Poor personal hygiene, smoking and exposure to wart virus (human papilloma virus) increase the risk of developing penile cancer at least as much as being uncircumcised.

Circumcised men are more at risk from penile warts than uncircumcised men, and the risk of developing penile cancer is now almost equal in the two groups. Therefore, routine circumcision cannot be recommended to prevent penile cancer.

 

 

Sexually transmitted diseases

Sexually transmitted infections that cause ulcers on the genitals (syphilis, chancroid, herpes simplex) are more common in uncircumcised men. However, urethritis or inflammation of the tube that carries urine through the penis (caused by gonorrhoea and non-gonococcal urethritis) is more common in circumcised men, as are penile warts.

Yeast infection (caused by candida or thrush) is equally common in circumcised and uncircumcised men, although circumcised men are less likely to have symptoms with this infection so they are more likely to unknowingly pass on thrush to their sexual partners.

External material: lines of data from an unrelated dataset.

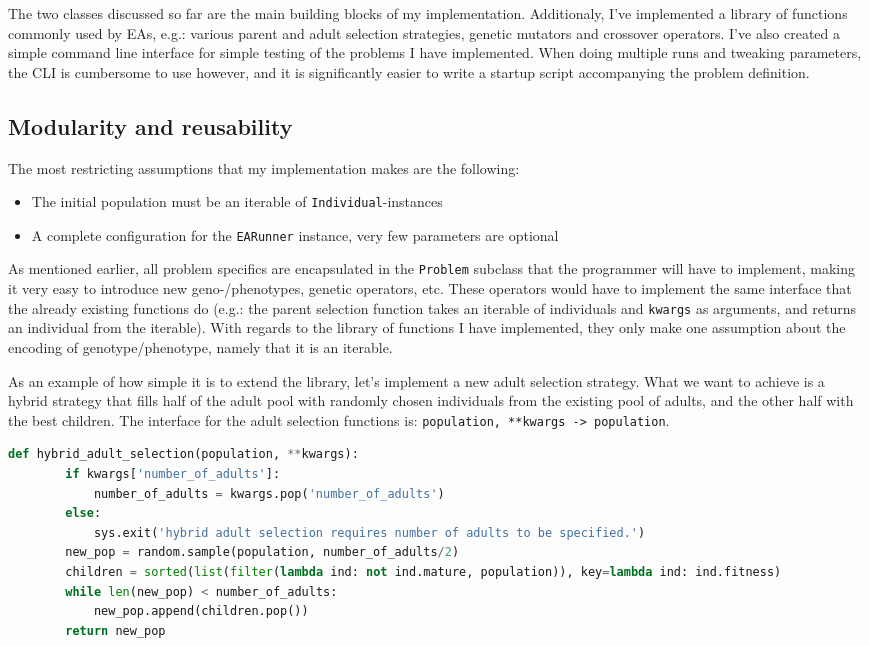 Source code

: \documentclass[twoside]{article}
\begin{document}
\begin{multicols}{2}
    The two classes discussed so far are the main building blocks of my implementation.
    Additionaly, I've implemented a library of functions commonly used by EAs, e.g.: various parent and adult selection strategies, genetic mutators and crossover operators.
    I've also created a simple command line interface for simple testing of the problems I have implemented.
    When doing multiple runs and tweaking parameters, the CLI is cumbersome to use however, and it is significantly easier to write a startup script accompanying the problem definition.
    
    \subsection{Modularity and reusability}

    The most restricting assumptions that my implementation makes are the following:

    \begin{itemize}
        \item The initial population must be an iterable of \texttt{Individual}-instances
        \item A complete configuration for the \texttt{EARunner} instance, very few parameters are optional
    \end{itemize}

    As mentioned earlier, all problem specifics are encapsulated in the \texttt{Problem} subclass that the programmer will have to implement, making it very easy to introduce new geno-/phenotypes, genetic operators, etc.
    These operators would have to implement the same interface that the already existing functions do (e.g.: the parent selection function takes an iterable of individuals and \texttt{kwargs} as arguments, and returns an individual from the iterable).
    With regards to the library of functions I have implemented, they only make one assumption about the encoding of genotype/phenotype, namely that it is an iterable.

    As an example of how simple it is to extend the library, let's implement a new adult selection strategy.
    What we want to achieve is a hybrid strategy that fills half of the adult pool with randomly chosen individuals from the existing pool of adults, and the other half with the best children.
    The interface for the adult selection functions is: \texttt{population, **kwargs -> population}.


    \begin{lstlisting}[language=Python, caption=Adult selection, label={lst:adult-selection}]
    def hybrid_adult_selection(population, **kwargs):
        if kwargs['number_of_adults']:
            number_of_adults = kwargs.pop('number_of_adults')
        else:
            sys.exit('hybrid adult selection requires number of adults to be specified.')
        new_pop = random.sample(population, number_of_adults/2)
        children = sorted(list(filter(lambda ind: not ind.mature, population)), key=lambda ind: ind.fitness)
        while len(new_pop) < number_of_adults:
            new_pop.append(children.pop())
        return new_pop
    \end{lstlisting}


\end{multicols}
\end{document}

Far more effective and reliable methods than circumcision exist to reduce the risk of contracting sexually transmitted diseases, such as the use of condoms and adoption of safer sexual practices. Thus circumcision cannot be recommended to prevent these infections.

 

 

Human immunodeficiency virus (HIV) infection

Views conflict on whether circumcision can prevent HIV infection. A recent review in the British Journal of Urology concluded that there is no link between having an intact foreskin and HIV infection, whereas another paper in the British Medical Journal takes exactly the opposite view.

Circumcision may be appropriate as a routine preventive measure only in regions that have a high rate of HIV infection, such as sub-Saharan Africa. The existing evidence is inadequate to recommend circumcision as an HIV-preventive measure in the UK.

 

 

Cervical cancer

A study in 1947 reported that Jewish women rarely developed cervical cancer and the author attributed this finding to the fact that their sexual partners were circumcised.

Further studies over the past 50 years have had contradictory conclusions, with experts enthusiastically championing the case for and against circumcision. The evidence is inadequate to recommend it as a preventive measure against cervical cancer.

 

 

Urinary tract infection (UTI)

Since 1987, several studies have suggested that uncircumcised male infants are up to 10 times more likely to contract a urinary tract infection (UTI). One in 100 uncircumcised infants will develop a UTI, compared with 1 in 1000 circumcised infants.

A UTI is not usually a great risk to health, so it does not seem reasonable to perform a surgical procedure on 100 infants to reduce the risk of one developing UTI.